VIH / SIDA
Programa de Educación Sexual Integral de Amssac.
Sección para  padres y madres de familia.
El significado de un resultado positivo
Un resultado positivo nos dice que la prueba detectó anticuerpos contra el VIH en la muestra de sangre. Entonces,
esta persona es “seropositiva”. Una persona es seropositiva cuando la muestra de suero sanguíneo (SERO:
corresponde a suero) ha dado un resultado positivo (POSITIVO: presencia de anticuerpos en la muestra de sangre).
Entonces es necesario comprobar el resultado con una prueba confirmatoria conocida como Western Blot.

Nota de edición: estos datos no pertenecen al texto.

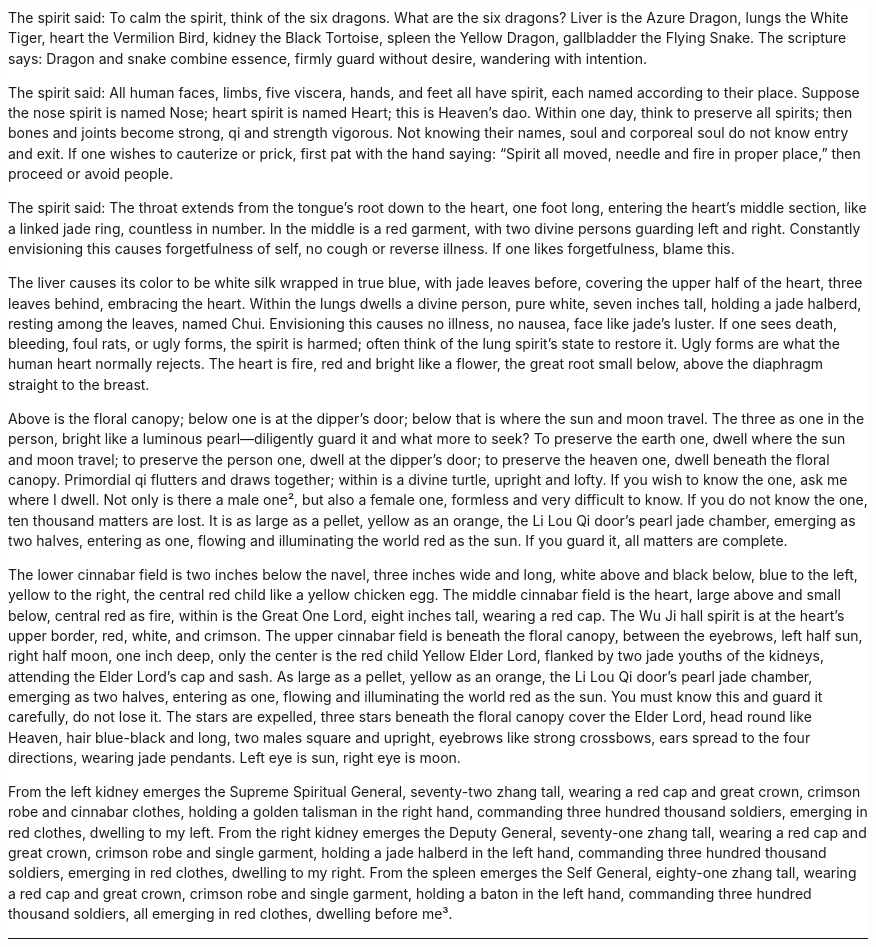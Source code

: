 The spirit said: To calm the spirit, think of the six dragons. What are the six dragons? Liver is the Azure Dragon, lungs the White Tiger, heart the Vermilion Bird, kidney the Black Tortoise, spleen the Yellow Dragon, gallbladder the Flying Snake. The scripture says: Dragon and snake combine essence, firmly guard without desire, wandering with intention.

The spirit said: All human faces, limbs, five viscera, hands, and feet all have spirit, each named according to their place. Suppose the nose spirit is named Nose; heart spirit is named Heart; this is Heaven’s dao. Within one day, think to preserve all spirits; then bones and joints become strong, qi and strength vigorous. Not knowing their names, soul and corporeal soul do not know entry and exit. If one wishes to cauterize or prick, first pat with the hand saying: “Spirit all moved, needle and fire in proper place,” then proceed or avoid people.

The spirit said: The throat extends from the tongue’s root down to the heart, one foot long, entering the heart’s middle section, like a linked jade ring, countless in number. In the middle is a red garment, with two divine persons guarding left and right. Constantly envisioning this causes forgetfulness of self, no cough or reverse illness. If one likes forgetfulness, blame this.

The liver causes its color to be white silk wrapped in true blue, with jade leaves before, covering the upper half of the heart, three leaves behind, embracing the heart. Within the lungs dwells a divine person, pure white, seven inches tall, holding a jade halberd, resting among the leaves, named Chui. Envisioning this causes no illness, no nausea, face like jade’s luster. If one sees death, bleeding, foul rats, or ugly forms, the spirit is harmed; often think of the lung spirit’s state to restore it. Ugly forms are what the human heart normally rejects. The heart is fire, red and bright like a flower, the great root small below, above the diaphragm straight to the breast.

Above is the floral canopy; below one is at the dipper’s door; below that is where the sun and moon travel. The three as one in the person, bright like a luminous pearl—diligently guard it and what more to seek? To preserve the earth one, dwell where the sun and moon travel; to preserve the person one, dwell at the dipper’s door; to preserve the heaven one, dwell beneath the floral canopy. Primordial qi flutters and draws together; within is a divine turtle, upright and lofty. If you wish to know the one, ask me where I dwell. Not only is there a male one², but also a female one, formless and very difficult to know. If you do not know the one, ten thousand matters are lost. It is as large as a pellet, yellow as an orange, the Li Lou Qi door’s pearl jade chamber, emerging as two halves, entering as one, flowing and illuminating the world red as the sun. If you guard it, all matters are complete.

The lower cinnabar field is two inches below the navel, three inches wide and long, white above and black below, blue to the left, yellow to the right, the central red child like a yellow chicken egg. The middle cinnabar field is the heart, large above and small below, central red as fire, within is the Great One Lord, eight inches tall, wearing a red cap. The Wu Ji hall spirit is at the heart’s upper border, red, white, and crimson. The upper cinnabar field is beneath the floral canopy, between the eyebrows, left half sun, right half moon, one inch deep, only the center is the red child Yellow Elder Lord, flanked by two jade youths of the kidneys, attending the Elder Lord’s cap and sash. As large as a pellet, yellow as an orange, the Li Lou Qi door’s pearl jade chamber, emerging as two halves, entering as one, flowing and illuminating the world red as the sun. You must know this and guard it carefully, do not lose it. The stars are expelled, three stars beneath the floral canopy cover the Elder Lord, head round like Heaven, hair blue-black and long, two males square and upright, eyebrows like strong crossbows, ears spread to the four directions, wearing jade pendants. Left eye is sun, right eye is moon.

From the left kidney emerges the Supreme Spiritual General, seventy-two zhang tall, wearing a red cap and great crown, crimson robe and cinnabar clothes, holding a golden talisman in the right hand, commanding three hundred thousand soldiers, emerging in red clothes, dwelling to my left. From the right kidney emerges the Deputy General, seventy-one zhang tall, wearing a red cap and great crown, crimson robe and single garment, holding a jade halberd in the left hand, commanding three hundred thousand soldiers, emerging in red clothes, dwelling to my right. From the spleen emerges the Self General, eighty-one zhang tall, wearing a red cap and great crown, crimson robe and single garment, holding a baton in the left hand, commanding three hundred thousand soldiers, all emerging in red clothes, dwelling before me³.

---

Es
extremadamente importante que un/a profesiona capacitado/a entregue este resultado y que quien lo recibe acuda
con alguien que le apoye emocionalmente, porque recibir un resultado positivo no significa que se tenga SIDA, que
pronto se morirá o que no se pueda continuar con una vida de crecimiento.

El significado de un resultado negativo
Un resultado negativo nos dice que no se encontraron anticuerpos contra el VIH en la muestra de sangre tomada, lo
que significa que la persona no está infectada. Aunque también es posible recibir un resultado negativo si la prueba
se aplica poco tiempo después de ser infectado, ya que el organismo todavía no ha desarrollado anticuerpos contra
el VIH. Es necesario esperar tres meses después de que se cree que pudo haber ocurrido la infección. El hecho de
recibir un resultado negativo significa que no se está infectado y que se deben adoptar las medidas de prevención
necesarias para no contraer nunca la infección por VIH, pero no que se esté libre de contraer la infección por VIH y
de que no haya necesidad de preocuparse por el tema.

Tratamientos
Desafortunadamente no existe cura para el SIDA. Solamente existen tratamientos nuevos que prometen una mayor
y mejor calidad de vida para las personas que viven con VIH/SIDA. Existen dos tipos de tratamiento para VIH/SIDA.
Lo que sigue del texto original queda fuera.